LAUSR

Significance Lipid vesicles are globular assemblies that compartmentalize, encapsulate, transport, and provide signal transmission and communication between cells. In living systems, these vesicles perform critical functions to sustain life. Biomimetic lipid vesicles, such as liposomes, have been developed as mimics of biological cell membranes and for applications in biotechnology, but they do have specific limitations. Dendrimersomes are vesicles self-assembled from amphiphilic Janus dendrimers. They offer improved stability and versatility over liposomes. These dendrimersomes are extremely efficient at loading hydrophobic small molecules and natural macromolecules including folded proteins, at a level higher than comparable liposomes. Additionally, they can be readily functionalized to enable modular recruitment of proteins and nucleic acids on their periphery. Reconstructing the functions of living cells using nonnatural components is one of the great challenges of natural sciences.

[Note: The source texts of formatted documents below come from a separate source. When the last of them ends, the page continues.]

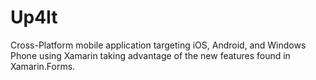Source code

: Up4It
=====

Cross-Platform mobile application targeting iOS, Android, and Windows Phone using Xamarin taking advantage of the new features found in Xamarin.Forms.
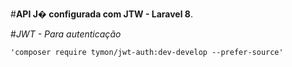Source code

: #**API J� configurada com JTW - Laravel 8**.

#*JWT - Para autenticação*
    
    'composer require tymon/jwt-auth:dev-develop --prefer-source'



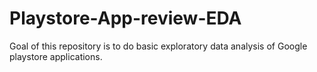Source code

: # Playstore-App-review-EDA
Goal of this repository is to do basic exploratory data analysis of Google playstore applications.
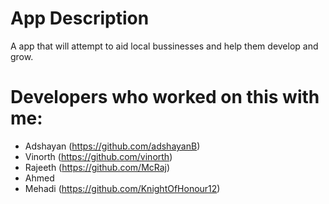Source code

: # App Description
A app that will attempt to aid local bussinesses and help them develop and grow.


# Developers who worked on this with me:
* Adshayan (https://github.com/adshayanB)
* Vinorth (https://github.com/vinorth)
* Rajeeth (https://github.com/McRaj)
* Ahmed
* Mehadi (https://github.com/KnightOfHonour12)

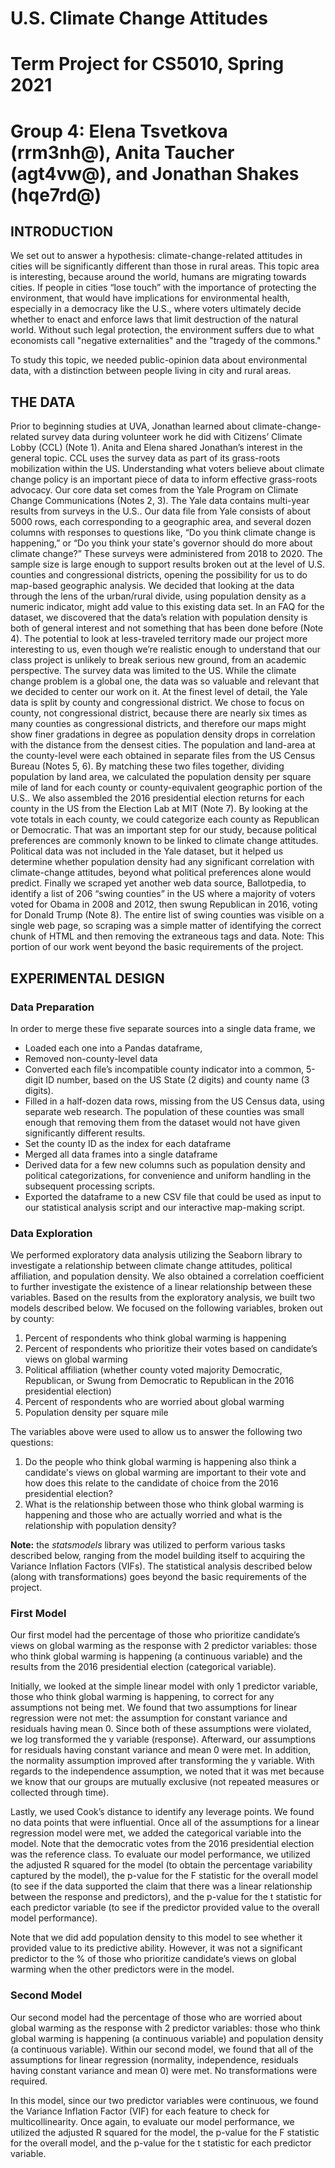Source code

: # U.S. Climate Change Attitudes
# Term Project for CS5010, Spring 2021
# Group 4: Elena Tsvetkova (rrm3nh@),  Anita Taucher (agt4vw@), and Jonathan Shakes (hqe7rd@)

## INTRODUCTION
We set out to answer a hypothesis: climate-change-related attitudes in cities will be significantly different than those in rural areas. This topic area is interesting, because around the world, humans are migrating towards cities. If people in cities “lose touch” with the importance of protecting the environment, that would have implications for environmental health, especially in a democracy like the U.S., where voters ultimately decide whether to enact and enforce laws that limit destruction of the natural world. Without such legal protection, the environment suffers due to what economists call "negative externalities" and the "tragedy of the commons." 

To study this topic, we needed public-opinion data about environmental data, with a distinction between people living in city and rural areas.

## THE DATA
Prior to beginning studies at UVA, Jonathan learned about climate-change-related survey data during volunteer work he did with Citizens’ Climate Lobby (CCL) (Note 1). Anita and Elena shared Jonathan’s interest in the general topic. CCL uses the survey data as part of its grass-roots mobilization within the US. Understanding what voters believe about climate change policy is an important piece of data to inform effective grass-roots advocacy.
Our core data set comes from the Yale Program on Climate Change Communications (Notes 2, 3). The Yale data contains multi-year results from surveys in the U.S.. Our data file from Yale consists of about 5000 rows, each corresponding to a geographic area, and several dozen columns with responses to questions like, “Do you think climate change is happening,” or “Do you think your state's governor should do more about climate change?”  These surveys were administered from 2018 to 2020. The sample size is large enough to support results broken out at the level of U.S. counties and congressional districts, opening the possibility for us to do map-based geographic analysis.
We decided that looking at the data through the lens of the urban/rural divide, using population density as a numeric indicator, might add value to this existing data set.  In an FAQ for the dataset, we discovered that the data’s relation with population density is both of general interest and not something that has been done before (Note 4).  The potential to look at less-traveled territory made our project more interesting to us, even though we’re realistic enough to understand that our class project is unlikely to break serious new ground, from an academic perspective.
The survey data was limited to the US. While the climate change problem is a global one,  the data was so valuable and relevant that we decided to center our work on it.
At the finest level of detail, the Yale data is split by county and congressional district.  We chose to focus on county, not congressional district, because there are nearly six times as many counties as congressional districts, and therefore our maps might show finer gradations in degree as population density drops in correlation with the distance from the densest cities.
The population and land-area at the county-level were each obtained in separate files from the US Census Bureau (Notes 5, 6).  By matching these two files together, dividing population by land area, we calculated the population density per square mile of land for each county or county-equivalent geographic portion of the U.S.. 
We also assembled the 2016 presidential election returns for each county in the US from the Election Lab at MIT (Note 7). By looking at the vote totals in each county, we could categorize each county as Republican or Democratic. That was an important step for our study, because political preferences are commonly known to be linked to climate change attitudes. Political data was not included in the Yale dataset, but it helped us determine whether population density had any significant correlation with climate-change attitudes, beyond what political preferences alone would predict.
Finally we scraped yet another web data source, Ballotpedia, to identify a list of 206 “swing counties” in the US where a majority of voters voted for Obama in 2008 and 2012, then swung Republican in 2016, voting for Donald Trump (Note 8).  The entire list of swing counties was visible on a single web page, so scraping was a simple matter of identifying the correct chunk of HTML and then removing the extraneous tags and data.  Note: This portion of our work went beyond the basic requirements of the project.

## EXPERIMENTAL DESIGN
### Data Preparation
In order to merge these five separate sources into a single data frame, we

* Loaded each one into a Pandas dataframe,
* Removed non-county-level data
* Converted each file’s incompatible county indicator into a common, 5-digit ID number, based on the US State (2 digits) and county name (3 digits).
* Filled in a half-dozen data rows, missing from the US Census data, using separate web research. The population of these counties was small enough that removing them from the dataset would not have given significantly different results.  
* Set the county ID as the index for each dataframe
* Merged all data frames into a single dataframe
* Derived data for a few new columns such as population density and political categorizations, for convenience and uniform handling in the subsequent processing scripts.  
* Exported the dataframe to a new CSV file that could be used as input to our statistical analysis script and our interactive map-making script.

### Data Exploration
We performed exploratory data analysis utilizing the Seaborn library to investigate a relationship between climate change attitudes, political affiliation, and population density. We also obtained a correlation coefficient to further investigate the existence of a linear relationship between these variables. Based on the results from the exploratory analysis, we built two models described below. 
We focused on the following variables, broken out by county: 
1. Percent of respondents who think global warming is happening
2. Percent of respondents who prioritize their votes based on candidate’s views on global warming
3. Political affiliation (whether county voted majority Democratic, Republican, or Swung from Democratic to Republican in the 2016 presidential election)
4. Percent of respondents who are worried about global warming
5. Population density per square mile

The variables above were used to allow us to answer the following two questions:

1. Do the people who think global warming is happening also think a candidate's views on global warming are important to their vote and how does this relate to the candidate of choice from the 2016 presidential election?
2. What is the relationship between those who think global warming is happening and those who are actually worried and what is the relationship with population density?

**Note:** the _statsmodels_ library was utilized to perform various tasks described below, ranging from the model building itself to acquiring the Variance Inflation Factors (VIFs). The statistical analysis described below (along with transformations) goes beyond the basic requirements of the project.

### First Model
Our first model had the percentage of those who prioritize candidate’s views on global warming as the response with 2 predictor variables: those who think global warming is happening (a continuous variable) and the results from the 2016 presidential election (categorical variable). 

Initially, we looked at the simple linear model with only 1 predictor variable, those who think global warming is happening, to correct for any assumptions not being met. We found that two assumptions for linear regression were not met: the assumption for constant variance and residuals having mean 0. Since both of these assumptions were violated, we log transformed the y variable (response). Afterward, our assumptions for residuals having constant variance and mean 0 were met. In addition, the normality assumption improved after transforming the y variable. With regards to the independence assumption, we noted that it was met because we know that our groups are mutually exclusive (not repeated measures or collected through time). 

Lastly, we used Cook’s distance to identify any leverage points. We found no data points that were influential. Once all of the assumptions for a linear regression model were met, we added the categorical variable into the model. Note that the democratic votes from the 2016 presidential election was the reference class. To evaluate our model performance, we utilized the adjusted R squared for the model (to obtain the percentage variability captured by the model), the p-value for the F statistic for the overall model (to see if the data supported the claim that there was a linear relationship between the response and predictors), and the p-value for the t statistic for each predictor variable (to see if the predictor provided value to the overall model performance). 

Note that we did add population density to this model to see whether it provided value to its predictive ability. However, it was not a significant predictor to the % of those who prioritize candidate’s views on global warming when the other predictors were in the model.

### Second Model
Our second model had the percentage of those who are worried about global warming as the response with 2 predictor variables: those who think global warming is happening (a continuous variable) and population density (a continuous variable). Within our second model, we found that all of the assumptions for linear regression (normality, independence, residuals having constant variance and mean 0) were met. No transformations were required. 

In this model, since our two predictor variables were continuous, we found the Variance Inflation Factor (VIF) for each feature to check for multicollinearity. Once again, to evaluate our model performance, we utilized the adjusted R squared for the model, the p-value for the F statistic for the overall model, and the p-value for the t statistic for each predictor variable.

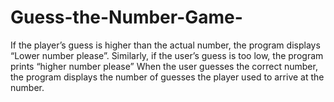 # Guess-the-Number-Game-
If the player’s guess is higher than the actual number, the program displays “Lower  number please”. Similarly, if the user’s guess is too low, the program prints “higher  number please” When the user guesses the correct number, the program displays the  number of guesses the player used to arrive at the number.
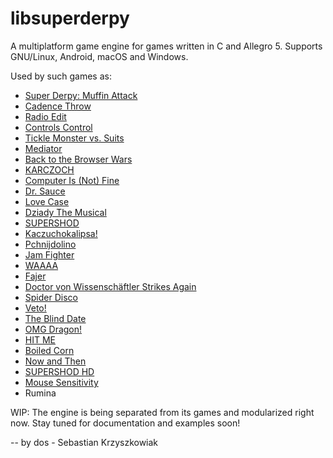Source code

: # libsuperderpy
A multiplatform game engine for games written in C and Allegro 5. Supports GNU/Linux, Android, macOS and Windows.

Used by such games as:
- [Super Derpy: Muffin Attack](https://github.com/dos1/SuperDerpy)
- [Cadence Throw](https://github.com/dos1/CadenceThrow)
- [Radio Edit](https://github.com/dos1/RadioEdit)
- [Controls Control](https://github.com/dos1/moreisbetter/tree/master/controlscontrol)
- [Tickle Monster vs. Suits](https://github.com/dos1/TickleMonster)
- [Mediator](https://github.com/dos1/mediator)
- [Back to the Browser Wars](https://github.com/dos1/bttbw)
- [KARCZOCH](https://github.com/dos1/karczoch)
- [Computer Is (Not) Fine](https://github.com/dos1/cinf)
- [Dr. Sauce](https://github.com/dos1/DrSauce)
- [Love Case](https://github.com/dos1/lovecase)
- [Dziady The Musical](https://github.com/dos1/DziadyTheMusical)
- [SUPERSHOD](https://github.com/dos1/supershod)
- [Kaczuchokalipsa!](https://github.com/dos1/kaczuchokalipsa)
- [Pchnijdolino](https://github.com/dos1/pchnijdolino)
- [Jam Fighter](https://github.com/dos1/jamfighter)
- [WAAAA](https://github.com/dos1/waaaa)
- [Fajer](https://github.com/dos1/fajer)
- [Doctor von Wissenschäftler Strikes Again](https://github.com/dos1/dwsa)
- [Spider Disco](https://github.com/dos1/spiderdisco)
- [Veto!](https://github.com/dos1/veto)
- [The Blind Date](https://github.com/dos1/blinddate)
- [OMG Dragon!](https://github.com/dos1/omgdragon)
- [HIT ME](https://github.com/dos1/hitme)
- [Boiled Corn](https://github.com/dos1/boiledcorn)
- [Now and Then](https://github.com/dos1/nowandthen)
- [SUPERSHOD HD](https://github.com/dos1/supershod/tree/remake)
- [Mouse Sensitivity](https://github.com/dos1/mousesensitivity)
- Rumina

WIP: The engine is being separated from its games and modularized right now. Stay tuned for documentation and examples soon!

--
by dos - Sebastian Krzyszkowiak

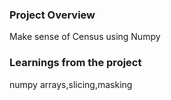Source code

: ### Project Overview

 Make sense of Census using Numpy


### Learnings from the project

 numpy arrays,slicing,masking


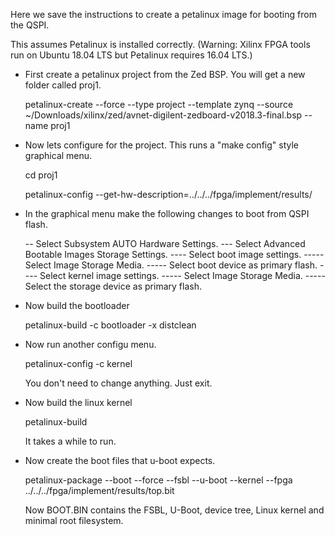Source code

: Here we save the instructions to create a petalinux image for booting from the QSPI.

This assumes Petalinux is installed correctly. (Warning: Xilinx FPGA tools run on Ubuntu 18.04 LTS but Petalinux requires 16.04 LTS.)

- First create a petalinux project from the Zed BSP.  You will get a new folder called proj1.

    petalinux-create --force --type project --template zynq --source ~/Downloads/xilinx/zed/avnet-digilent-zedboard-v2018.3-final.bsp --name proj1

- Now lets configure for the project.  This runs a "make config" style graphical menu.

    cd proj1

    petalinux-config --get-hw-description=../../../fpga/implement/results/

- In the graphical menu make the following changes to boot from QSPI flash.

    -- Select Subsystem AUTO Hardware Settings.
        --- Select Advanced Bootable Images Storage Settings.
            ---- Select boot image settings.
                ----- Select Image Storage Media.
                ----- Select boot device as primary flash.
            ---- Select kernel image settings.
                ----- Select Image Storage Media.
                ----- Select the storage device as primary flash.

- Now build the bootloader

    petalinux-build -c bootloader -x distclean

- Now run another configu menu.

    petalinux-config -c kernel
    
    You don't need to change anything. Just exit.

- Now build the linux kernel

    petalinux-build

    It takes a while to run.

- Now create the boot files that u-boot expects. 

    petalinux-package --boot --force --fsbl --u-boot --kernel --fpga ../../../fpga/implement/results/top.bit

    Now BOOT.BIN contains the FSBL, U-Boot, device tree, Linux kernel and minimal root filesystem.


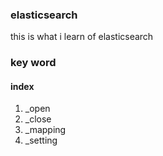### elasticsearch
this is what i learn of elasticsearch
### key word
#### index
1.  _open
2.  _close
3.  _mapping
4.  _setting
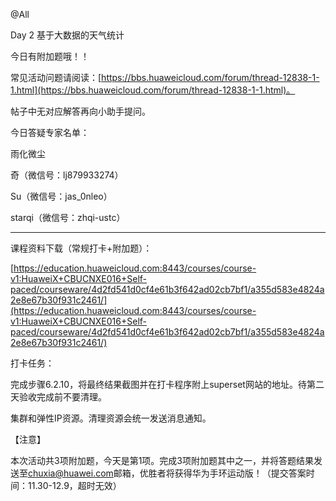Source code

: @All

Day 2 基于大数据的天气统计

今日有附加题哦！！

常见活动问题请阅读：[https://bbs.huaweicloud.com/forum/thread-12838-1-1.html](https://bbs.huaweicloud.com/forum/thread-12838-1-1.html)。

帖子中无对应解答再向小助手提问。

今日答疑专家名单：

雨化微尘

奇（微信号：lj879933274）

Su（微信号：jas_0nleo）

starqi（微信号：zhqi-ustc）

------------------

课程资料下载（常规打卡+附加题）：


[https://education.huaweicloud.com:8443/courses/course-v1:HuaweiX+CBUCNXE016+Self-paced/courseware/4d2fd541d0cf4e61b3f642ad02cb7bf1/a355d583e4824a2e8e67b30f931c2461/](https://education.huaweicloud.com:8443/courses/course-v1:HuaweiX+CBUCNXE016+Self-paced/courseware/4d2fd541d0cf4e61b3f642ad02cb7bf1/a355d583e4824a2e8e67b30f931c2461/)

打卡任务：

完成步骤6.2.10，将最终结果截图并在打卡程序附上superset网站的地址。待第二天验收完成前不要清理。

集群和弹性IP资源。清理资源会统一发送消息通知。

【注意】

本次活动共3项附加题，今天是第1项。完成3项附加题其中之一，并将答题结果发送至[chuxia@huawei.com](mailto:chuxia@huawei.com)邮箱，优胜者将获得华为手环运动版！（提交答案时间：11.30-12.9，超时无效）


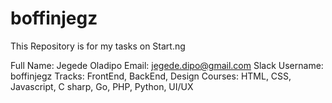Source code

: # boffinjegz
This Repository is for my tasks on Start.ng



Full Name: Jegede Oladipo
Email: jegede.dipo@gmail.com
Slack Username: boffinjegz
Tracks: FrontEnd, BackEnd, Design
Courses: HTML, CSS, Javascript, C sharp, Go, PHP, Python, UI/UX
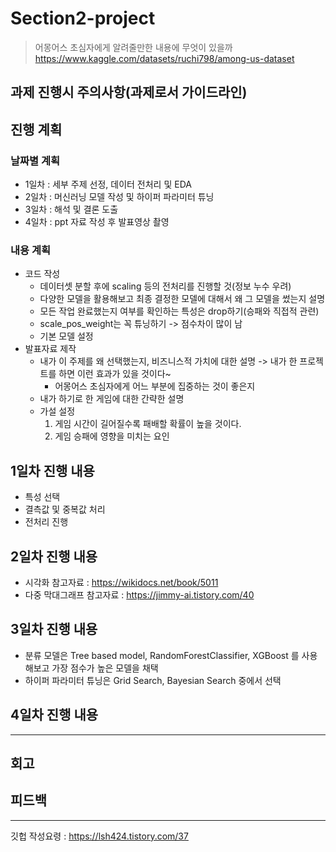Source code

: # Section2-project

> 어몽어스 초심자에게 알려줄만한 내용에 무엇이 있을까
  https://www.kaggle.com/datasets/ruchi798/among-us-dataset

## 과제 진행시 주의사항(과제로서 가이드라인)


## 진행 계획
### 날짜별 계획
- 1일차 : 세부 주제 선정, 데이터 전처리 및 EDA
- 2일차 : 머신러닝 모델 작성 및 하이퍼 파라미터 튜닝
- 3일차 : 해석 및 결론 도출
- 4일차 : ppt 자료 작성 후 발표영상 촬영
### 내용 계획
- 코드 작성
  - 데이터셋 분할 후에 scaling 등의 전처리를 진행할 것(정보 누수 우려)
  - 다양한 모델을 활용해보고 최종 결정한 모델에 대해서 왜 그 모델을 썼는지 설명
  - 모든 작업 완료했는지 여부를 확인하는 특성은 drop하기(승패와 직접적 관련)
  - scale_pos_weight는 꼭 튜닝하기 -> 점수차이 많이 남
  - 기본 모델 설정
- 발표자료 제작
  - 내가 이 주제를 왜 선택했는지, 비즈니스적 가치에 대한 설명 -> 내가 한 프로젝트를 하면 이런 효과가 있을 것이다~
    - 어몽어스 초심자에게 어느 부분에 집중하는 것이 좋은지
  - 내가 하기로 한 게임에 대한 간략한 설명
  - 가설 설정
    1. 게임 시간이 길어질수록 패배할 확률이 높을 것이다.
    2. 게임 승패에 영향을 미치는 요인

## 1일차 진행 내용
- 특성 선택
- 결측값 및 중복값 처리
- 전처리 진행

## 2일차 진행 내용 
- 시각화 참고자료 : https://wikidocs.net/book/5011
- 다중 막대그래프 참고자료 : https://jimmy-ai.tistory.com/40


## 3일차 진행 내용
- 분류 모델은 Tree based model, RandomForestClassifier, XGBoost 를 사용해보고 가장 점수가 높은 모델을 채택
- 하이퍼 파라미터 튜닝은 Grid Search, Bayesian Search 중에서 선택


## 4일차 진행 내용


---

## 회고


## 피드백

---
깃헙 작성요령
: https://lsh424.tistory.com/37
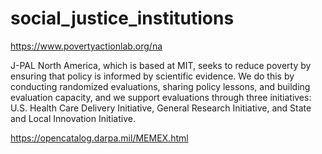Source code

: # social_justice_institutions

https://www.povertyactionlab.org/na

J-PAL North America, which is based at MIT, seeks to reduce poverty by ensuring that policy is informed by scientific evidence. We do this by conducting randomized evaluations, sharing policy lessons, and building evaluation capacity, and we support evaluations through three initiatives: U.S. Health Care Delivery Initiative, General Research Initiative, and State and Local Innovation Initiative.

https://opencatalog.darpa.mil/MEMEX.html
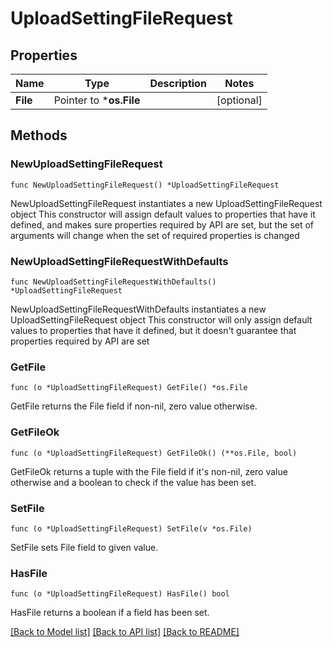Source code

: # UploadSettingFileRequest

## Properties

Name | Type | Description | Notes
------------ | ------------- | ------------- | -------------
**File** | Pointer to ***os.File** |  | [optional] 

## Methods

### NewUploadSettingFileRequest

`func NewUploadSettingFileRequest() *UploadSettingFileRequest`

NewUploadSettingFileRequest instantiates a new UploadSettingFileRequest object
This constructor will assign default values to properties that have it defined,
and makes sure properties required by API are set, but the set of arguments
will change when the set of required properties is changed

### NewUploadSettingFileRequestWithDefaults

`func NewUploadSettingFileRequestWithDefaults() *UploadSettingFileRequest`

NewUploadSettingFileRequestWithDefaults instantiates a new UploadSettingFileRequest object
This constructor will only assign default values to properties that have it defined,
but it doesn't guarantee that properties required by API are set

### GetFile

`func (o *UploadSettingFileRequest) GetFile() *os.File`

GetFile returns the File field if non-nil, zero value otherwise.

### GetFileOk

`func (o *UploadSettingFileRequest) GetFileOk() (**os.File, bool)`

GetFileOk returns a tuple with the File field if it's non-nil, zero value otherwise
and a boolean to check if the value has been set.

### SetFile

`func (o *UploadSettingFileRequest) SetFile(v *os.File)`

SetFile sets File field to given value.

### HasFile

`func (o *UploadSettingFileRequest) HasFile() bool`

HasFile returns a boolean if a field has been set.


[[Back to Model list]](../README.md#documentation-for-models) [[Back to API list]](../README.md#documentation-for-api-endpoints) [[Back to README]](../README.md)


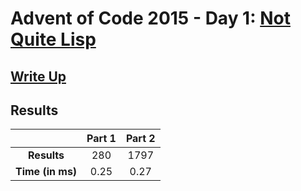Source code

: # Advent of Code 2015 - Day 1: [Not Quite Lisp](https://adventofcode.com/2015/day/1)

## [Write Up](https://codingap.github.io/advent-of-code/writeups/2015/day01)
## Results
|| **Part 1** | **Part 2** |
|:--:|:---:|:---:|
| **Results** | 280 | 1797 |
| **Time (in ms)** | 0.25 | 0.27 |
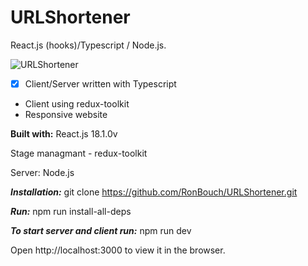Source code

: # URLShortener
React.js (hooks)/Typescript / Node.js.


![URLShortener](https://user-images.githubusercontent.com/44566416/173323427-b61909f4-a320-4b9d-8f17-ce407aa5e33f.gif)

- [x]  Client/Server written with Typescript
*  Client using redux-toolkit
*  Responsive website


__Built with:__
React.js 18.1.0v

Stage managmant - redux-toolkit

Server: Node.js

***Installation:***
git clone https://github.com/RonBouch/URLShortener.git

***Run:***
npm run install-all-deps     

***To start server and client run:***
npm run dev

Open http://localhost:3000 to view it in the browser.
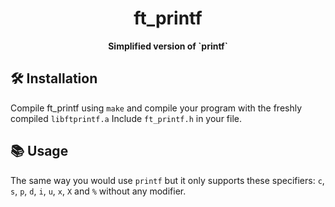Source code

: <div align="center">
  <h1>ft_printf</h1>
  <b>Simplified version of `printf`</b>
</div>

## 🛠️ Installation

Compile ft_printf using `make` and compile your program with the freshly compiled `libftprintf.a`
Include `ft_printf.h` in your file.

## 📚 Usage

The same way you would use `printf` but it only supports these specifiers: `c`, `s`, `p`, `d`, `i`, `u`, `x`, `X` and `%` without any modifier.

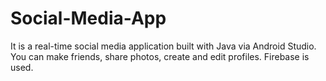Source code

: # Social-Media-App
It is a real-time social media application built with Java via Android Studio. You can make friends, share photos, create and edit profiles. Firebase is used.
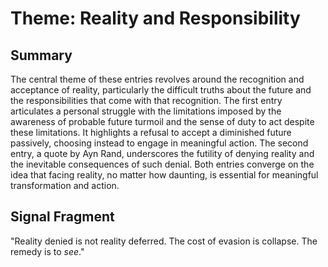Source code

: # Theme: Reality and Responsibility
## Summary
The central theme of these entries revolves around the recognition and acceptance of reality, particularly the difficult truths about the future and the responsibilities that come with that recognition. The first entry articulates a personal struggle with the limitations imposed by the awareness of probable future turmoil and the sense of duty to act despite these limitations. It highlights a refusal to accept a diminished future passively, choosing instead to engage in meaningful action. The second entry, a quote by Ayn Rand, underscores the futility of denying reality and the inevitable consequences of such denial. Both entries converge on the idea that facing reality, no matter how daunting, is essential for meaningful transformation and action.

## Signal Fragment
"Reality denied is not reality deferred. The cost of evasion is collapse. The remedy is to *see*."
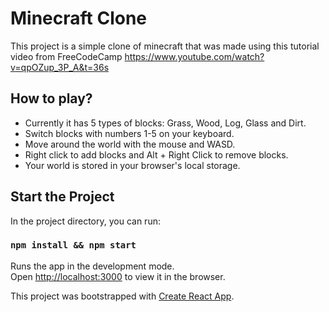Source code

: # Minecraft Clone

This project is a simple clone of minecraft that was made using this tutorial video from FreeCodeCamp
https://www.youtube.com/watch?v=qpOZup_3P_A&t=36s

## How to play?

- Currently it has 5 types of blocks: Grass, Wood, Log, Glass and Dirt.
- Switch blocks with numbers 1-5 on your keyboard.
- Move around the world with the mouse and WASD.
- Right click to add blocks and Alt + Right Click to remove blocks.
- Your world is stored in your browser's local storage.

## Start the Project

In the project directory, you can run:

### `npm install && npm start`

Runs the app in the development mode.<br />
Open [http://localhost:3000](http://localhost:3000) to view it in the browser.

This project was bootstrapped with [Create React App](https://github.com/facebook/create-react-app).
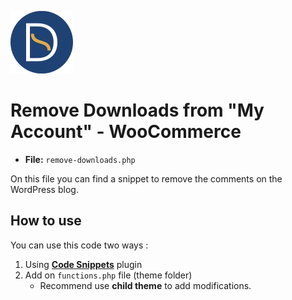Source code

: 
<a href="https://github.com/TutoDS"><img src="../../images/daniel-sousa.png" alt="Daniel Sousa" width="100px" /></a>

# Remove Downloads from "My Account" - WooCommerce

+ **File:** `remove-downloads.php`

On this file you can find a snippet to remove the comments on the WordPress blog.

## How to use

You can use this code two ways :
1. Using **[Code Snippets](https://pt.wordpress.org/plugins/code-snippets/)** plugin
2. Add on `functions.php` file (theme folder)
   * Recommend use **child theme** to add modifications.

Compartmentalization, encapsulation, and surface decoration of globular assemblies, known as vesicles, represent key early steps in the reconstitution of synthetic cells. Here we report that vesicles self-assembled from amphiphilic Janus dendrimers, called dendrimersomes, encapsulate high concentrations of hydrophobic components and do so more efficiently than commercially available stealth liposomes assembled from phospholipid components. Multilayer onion-like dendrimersomes demonstrate a particularly high capacity for loading low-molecular weight compounds and even folded proteins. Coassembly of amphiphilic Janus dendrimers with metal-chelating ligands conjugated to amphiphilic Janus dendrimers generates dendrimersomes that selectively display folded proteins on their periphery in an oriented manner. A modular strategy for tethering nucleic acids to the surface of dendrimersomes is also demonstrated. These findings augment the functional capabilities of dendrimersomes to serve as versatile biological membrane mimics.